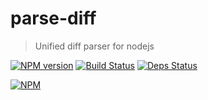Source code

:parse-diff
==========

> Unified diff parser for nodejs

[![NPM version](https://badge.fury.io/js/parse-diff.png)](http://badge.fury.io/js/parse-diff)
[![Build Status](https://drone.io/github.com/sergeyt/parse-diff/status.png)](https://drone.io/github.com/sergeyt/parse-diff/latest)
[![Deps Status](https://david-dm.org/sergeyt/parse-diff.png)](https://david-dm.org/sergeyt/parse-diff)

[![NPM](https://nodei.co/npm/parse-diff.png?downloads=true&stars=true)](https://nodei.co/npm/parse-diff/)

··········

**PROBLEM REQUIREMENTS**
Going through the records above line by line, tally those with the word "https" and answer with the number only.

**RESPONSE**
4